Once classified, the glyphs undergo an artistic transformation phase, where effects like Gaussian blur and upscaling are applied. The process is flexible—you can incorporate tools and techniques available in programs like GIMP or Photoshop into your Python code. From here, you can turn the glyphs into tangible projects, such as a printed book or a digital art installation.
Dynamic Display (second pic)
The final (optional) phase of the project involves bringing these glyphs to life on a 16x16 LED matrix, creating a dynamic, ever-changing display. This is perfect for projects like the Glow Cuboid. The glyphs are compressed to just 32 bytes each, making them ideal for microcontrollers—you can store approximately 32,000 glyphs per MB.
A short video of the display in action https://youtu.be/QcZYYweQajA
Supplies
For Part 1
- A computer with Python installed
- Basic knowledge of Python, the ability to install libraries, and a passion for creativity.
- no parts are required
Plus all of these for Part 2
- Microcontroller coding skills
- some soldering experience
- and access to a 3D printer.
And these bits
- 1x RP2040 Pico-like MCU Board or any microcontroller that supports Python
- 4x GlowBit LED Matrix - 8x8 or any other LED matrix that fits
- USB cable and power pack to suit MCU
- 3D-Printed Diffuser
- 3D-Printed Stand
I have no commercial affiliation with any suppliers. If I include a link to a supplier, it’s simply where I sourced my parts. As I’m based in Australia, I try to shop locally whenever possible.
Setup Environment
Refer to the flow chart above for the sequence of steps for the entire process. But first you need to setup the Python environment.

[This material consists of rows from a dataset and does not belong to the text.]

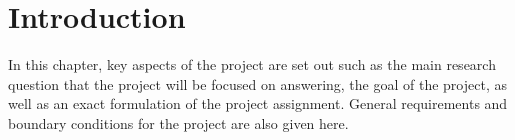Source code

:\section{Introduction}
In this chapter, key aspects of the project are set out such as the main research question that the project will be focused on answering, the goal of the project, as well as an exact formulation of the project assignment. General requirements and boundary conditions for the project are also given here.
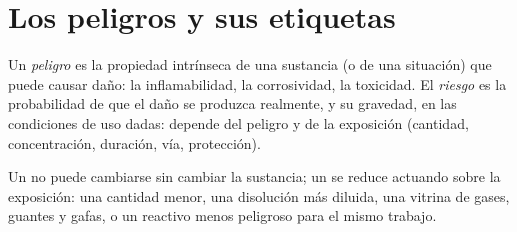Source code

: \section{Los peligros y sus etiquetas}

\begin{definition}\label{def:b1:lab-techniques-1:hazard}
Un \emph{peligro} es la propiedad intrínseca de una
sustancia (o de una situación) que puede causar daño: la inflamabilidad,
la corrosividad, la toxicidad. El \emph{riesgo} es la
probabilidad de que el daño se produzca realmente, y su gravedad, en las
condiciones de uso dadas: depende del peligro y de la exposición
(cantidad, concentración, duración, vía, protección).
\end{definition}

Un  no puede cambiarse sin cambiar la sustancia; un  se
reduce actuando sobre la exposición: una cantidad menor, una disolución
más diluida, una vitrina de gases, guantes y gafas, o un reactivo menos
peligroso para el mismo trabajo.

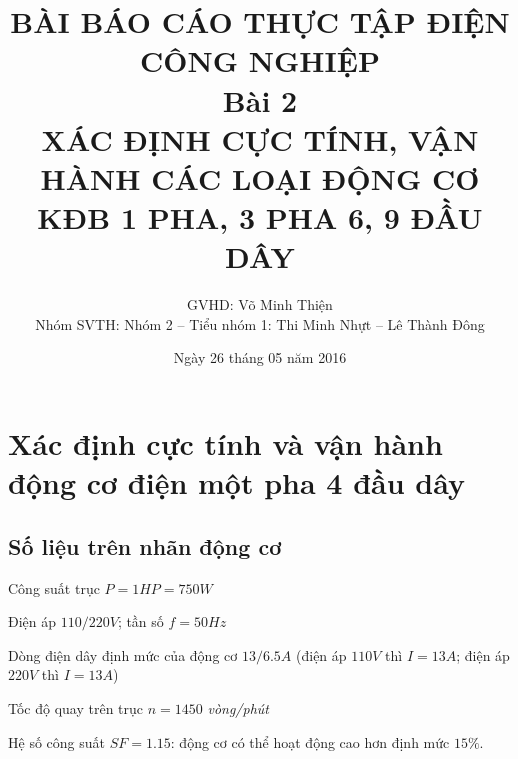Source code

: \documentclass[13pt,a4paper]{extarticle}
\begin{document}
\title{\Large{\textbf{BÀI BÁO CÁO THỰC TẬP ĐIỆN CÔNG NGHIỆP}}\\\vspace{1cm}\textbf{Bài 2}\\\vspace{.5cm}\textbf{XÁC ĐỊNH CỰC TÍNH, VẬN HÀNH CÁC LOẠI ĐỘNG CƠ KĐB 1 PHA, 3 PHA 6, 9 ĐẦU DÂY}}
\date{Ngày 26 tháng 05 năm 2016}
\author{GVHD: Võ Minh Thiện \vspace{.6cm}\\  Nhóm SVTH: Nhóm 2 -- Tiểu nhóm 1: Thi Minh Nhựt -- Lê Thành Đông}
\maketitle
\tableofcontents
\newpage
{}
\setcounter{page}{1}
\section{Xác định cực tính và vận hành động cơ điện một pha 4 đầu dây}
\subsection{Số liệu trên nhãn động cơ}
\begin{list}{--}{}
\item Công suất trục $P = 1HP = 750W$
\item Điện áp $110/220V$; tần số $f = 50Hz$
\item Dòng điện dây định mức của động cơ $13/6.5A$ (điện áp $110V$ thì $I = 13A$; điện áp $220V$ thì $I = 13A$)
\item Tốc độ quay trên trục $n = 1450$ \textit{vòng/phút}
\item Hệ số công suất $SF = 1.15$: động cơ có thể hoạt động cao hơn định mức $15\%$.
\end{list}
\end{document}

- Ensure Python is installed on your computer
- Clone or download the project files from the GitHub repository. Or just use the files included in each step.
- Set up a Python virtual environment (optional but recommended) and install the necessary dependencies:
- The required libraries are listed in the requirements.txt file. If not using the requirements file to install, then use the below command instead.
Module Summary
- NumPy: Efficient numerical operations.
- Processes pixel data for glyph transformations.
- Applies filters like Difference of Gaussians during artistic enhancements (create-artistic-sheets.py).
- Manages matrix-based operations for glyph alignment and compression.
- TensorFlow: Machine learning framework for glyph classification.
- Trains a binary classification model to identify "good" and "bad" glyphs (train.py).
- Validates classification performance using accuracy and loss metrics.
- Classifies glyphs automatically in bulk with a trained model (auto-classify-directory.py).
- Pillow (PIL): Image processing and manipulation.
- Converts glyph images to black-and-white format for compression.
- Resizes, crops, and centers glyphs for uniformity.
- Creates and saves proof sheets and artistic glyph representations (create-basic-sheets.py, create-artistic-sheets.py).
- ImageHash: Detects duplicate glyphs.
- Generates perceptual hashes for glyph images to identify and remove duplicates (dupe-finder.py).
- Compares hashes with a threshold to ensure a unique dataset.
- Pygame: Simulates the LED matrix display.
- Renders glyph animations on a virtual 16x16 grid (glow-simulation.py).
- Simulates color transitions, rotations, and glyph animations before deploying to hardware.
- OpenCV-Python: Provides tools for manual glyph classification.
- Displays glyphs in a window for interactive sorting (manual-classify.py).
- Captures user input for categorizing glyphs into "good" and "bad" directories.
- Matplotlib: Visualizes data from machine learning and classification.
- Plots training and validation accuracy/loss curves to monitor model performance (train.py).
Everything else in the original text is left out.